Those arrests led the U.S. Probation Office to charge Braun with seven violations of his federal supervised release, which continued after his release from prison in 2021.
U.S. Marshals found and arrested Braun at a hotel on Friday morning after not finding him at his Long Island home.
The U.S. Attorney's Office is prosecuting him in the case, where he faces up to five years in prison if convicted.
Brooklyn U.S. District Court Judge Kiyo Matsumoto ordered Braun detained during an arraignment hearing Friday, ruling that he is a danger to the community and a flight risk. Braun pleaded not guilty at a hearing.
"The behavior is erratic," Matsumoto said at the arraignment, The Times reported. "There's the potential someone could really get hurt."

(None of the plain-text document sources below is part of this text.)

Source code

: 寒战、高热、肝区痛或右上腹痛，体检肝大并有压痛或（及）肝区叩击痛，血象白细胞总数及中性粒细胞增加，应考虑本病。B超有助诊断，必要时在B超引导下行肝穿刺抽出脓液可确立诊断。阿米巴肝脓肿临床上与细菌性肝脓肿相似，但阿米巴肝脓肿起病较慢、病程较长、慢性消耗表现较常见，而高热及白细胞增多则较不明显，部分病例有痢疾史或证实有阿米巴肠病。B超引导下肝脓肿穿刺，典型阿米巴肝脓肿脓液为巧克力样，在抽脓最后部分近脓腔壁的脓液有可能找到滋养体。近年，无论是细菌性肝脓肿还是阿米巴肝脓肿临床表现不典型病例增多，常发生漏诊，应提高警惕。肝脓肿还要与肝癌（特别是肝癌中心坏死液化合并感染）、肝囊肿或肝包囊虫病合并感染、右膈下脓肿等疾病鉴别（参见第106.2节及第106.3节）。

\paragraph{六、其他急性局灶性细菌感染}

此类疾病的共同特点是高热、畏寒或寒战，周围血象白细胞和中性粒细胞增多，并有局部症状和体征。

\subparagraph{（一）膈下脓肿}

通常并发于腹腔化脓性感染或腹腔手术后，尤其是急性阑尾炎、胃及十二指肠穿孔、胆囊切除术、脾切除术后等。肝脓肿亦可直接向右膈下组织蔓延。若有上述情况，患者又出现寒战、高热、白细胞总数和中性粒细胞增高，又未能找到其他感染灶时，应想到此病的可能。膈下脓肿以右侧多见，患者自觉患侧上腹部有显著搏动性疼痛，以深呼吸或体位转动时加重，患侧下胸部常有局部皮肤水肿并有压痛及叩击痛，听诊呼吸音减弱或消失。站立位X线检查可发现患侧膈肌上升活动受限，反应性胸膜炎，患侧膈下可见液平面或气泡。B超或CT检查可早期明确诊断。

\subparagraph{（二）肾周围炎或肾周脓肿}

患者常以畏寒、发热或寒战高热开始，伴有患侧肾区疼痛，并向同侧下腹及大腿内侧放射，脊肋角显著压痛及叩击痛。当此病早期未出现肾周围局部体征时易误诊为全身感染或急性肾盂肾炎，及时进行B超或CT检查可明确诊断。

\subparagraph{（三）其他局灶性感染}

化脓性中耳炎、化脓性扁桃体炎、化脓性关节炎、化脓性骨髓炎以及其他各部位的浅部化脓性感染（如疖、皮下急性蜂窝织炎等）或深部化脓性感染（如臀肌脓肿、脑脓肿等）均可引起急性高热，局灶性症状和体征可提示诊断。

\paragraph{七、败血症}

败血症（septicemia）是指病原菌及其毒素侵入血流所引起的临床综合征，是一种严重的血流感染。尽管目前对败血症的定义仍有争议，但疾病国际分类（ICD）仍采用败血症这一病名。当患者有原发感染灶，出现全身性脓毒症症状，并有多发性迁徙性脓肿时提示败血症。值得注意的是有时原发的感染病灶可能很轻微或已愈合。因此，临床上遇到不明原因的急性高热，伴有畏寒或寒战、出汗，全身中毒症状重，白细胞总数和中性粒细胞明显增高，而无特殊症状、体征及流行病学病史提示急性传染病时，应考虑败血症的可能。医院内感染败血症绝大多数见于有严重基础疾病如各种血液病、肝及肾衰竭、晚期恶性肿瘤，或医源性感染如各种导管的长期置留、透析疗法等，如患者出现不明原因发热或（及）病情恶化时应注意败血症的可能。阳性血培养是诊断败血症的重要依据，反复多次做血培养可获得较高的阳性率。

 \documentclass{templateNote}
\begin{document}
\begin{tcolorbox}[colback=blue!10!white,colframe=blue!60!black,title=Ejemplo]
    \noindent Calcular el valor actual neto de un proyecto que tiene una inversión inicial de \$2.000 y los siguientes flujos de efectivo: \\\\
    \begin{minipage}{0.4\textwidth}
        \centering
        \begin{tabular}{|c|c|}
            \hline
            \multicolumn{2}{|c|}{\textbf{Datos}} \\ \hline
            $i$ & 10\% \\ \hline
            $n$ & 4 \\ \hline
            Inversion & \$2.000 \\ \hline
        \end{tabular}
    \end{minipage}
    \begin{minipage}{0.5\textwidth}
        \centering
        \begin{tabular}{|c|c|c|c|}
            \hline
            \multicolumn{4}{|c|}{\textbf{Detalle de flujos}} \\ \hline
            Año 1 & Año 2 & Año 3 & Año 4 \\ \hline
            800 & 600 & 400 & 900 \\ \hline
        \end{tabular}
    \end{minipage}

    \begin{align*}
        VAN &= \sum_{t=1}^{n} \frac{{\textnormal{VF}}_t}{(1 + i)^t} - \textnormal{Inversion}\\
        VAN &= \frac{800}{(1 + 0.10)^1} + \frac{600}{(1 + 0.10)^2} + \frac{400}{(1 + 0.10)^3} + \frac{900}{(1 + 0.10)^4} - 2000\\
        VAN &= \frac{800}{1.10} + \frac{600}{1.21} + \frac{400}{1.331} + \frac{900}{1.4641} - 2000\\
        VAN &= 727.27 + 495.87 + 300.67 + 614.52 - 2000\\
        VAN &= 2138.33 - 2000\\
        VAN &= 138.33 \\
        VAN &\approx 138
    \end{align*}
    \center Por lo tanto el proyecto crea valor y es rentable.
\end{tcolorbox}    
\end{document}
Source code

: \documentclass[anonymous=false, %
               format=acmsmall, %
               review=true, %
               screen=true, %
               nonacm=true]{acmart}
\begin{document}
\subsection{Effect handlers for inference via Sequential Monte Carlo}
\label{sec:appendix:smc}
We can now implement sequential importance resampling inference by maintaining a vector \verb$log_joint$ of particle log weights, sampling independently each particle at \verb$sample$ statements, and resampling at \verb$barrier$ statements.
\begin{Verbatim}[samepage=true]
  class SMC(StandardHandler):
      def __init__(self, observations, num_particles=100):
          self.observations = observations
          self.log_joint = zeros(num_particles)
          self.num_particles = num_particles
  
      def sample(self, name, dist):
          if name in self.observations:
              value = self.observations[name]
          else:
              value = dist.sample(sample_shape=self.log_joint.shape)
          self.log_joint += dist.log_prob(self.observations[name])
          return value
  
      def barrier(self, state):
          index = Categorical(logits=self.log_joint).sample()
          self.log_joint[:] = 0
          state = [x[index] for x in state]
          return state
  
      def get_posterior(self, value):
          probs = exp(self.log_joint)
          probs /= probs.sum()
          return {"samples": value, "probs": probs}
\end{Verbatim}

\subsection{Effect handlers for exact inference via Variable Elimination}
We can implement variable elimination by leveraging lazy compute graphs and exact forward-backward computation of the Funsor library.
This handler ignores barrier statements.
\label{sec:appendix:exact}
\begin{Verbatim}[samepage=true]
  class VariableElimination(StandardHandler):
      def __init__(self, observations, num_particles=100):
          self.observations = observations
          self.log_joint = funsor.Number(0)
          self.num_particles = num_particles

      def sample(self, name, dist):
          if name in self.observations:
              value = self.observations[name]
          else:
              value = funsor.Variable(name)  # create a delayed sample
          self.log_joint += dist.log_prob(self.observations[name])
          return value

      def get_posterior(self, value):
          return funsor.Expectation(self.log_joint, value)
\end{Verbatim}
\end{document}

The judge scheduled a hearing on the violations for next Thursday.
White House spokesman Harrison Fields, in a statement the White House sent to CNBC after being asked about Braun's arrests, said, "Through President Trump's First Step Act, countless Americans were granted a new lease on life, including our newly named Pardon Czar, Alice Johnson."
"The President stands by his actions," Fields said. "There is always a risk in granting pardons, and it's unfortunate when this privilege is abused."
Braun had served more than five years in federal prison for a conviction of conspiracy to import marijuana and commit money laundering when Trump commuted his criminal sentence on Jan. 20, 2021, hours before leaving the White House.
That act of executive clemency left Braun on supervised release in his federal criminal case.
The New York Times previously reported that Trump's commutation thwarted an ongoing effort by prosecutors to negotiate a cooperation deal with Braun that would have freed him from prison in exchange for his offering information about other predatory lenders for a criminal investigation.
The Times also reported that Braun's family used connections it had to the family of Trump's son-in-law, Jared Kushner, who was a senior White House aide at the time, to set in motion the clemency.
Braun was fined $20 million in February 2024 by Manhattan federal court Judge Jed Rakoff in a civil case where the Federal Trade Commission had sued Braun for predatory lending practices.
"The evidence ... shows that Mr. Braun not only personally participated in this illegal conduct, but did so gleefully, with little remorse," Rakoff wrote in a ruling.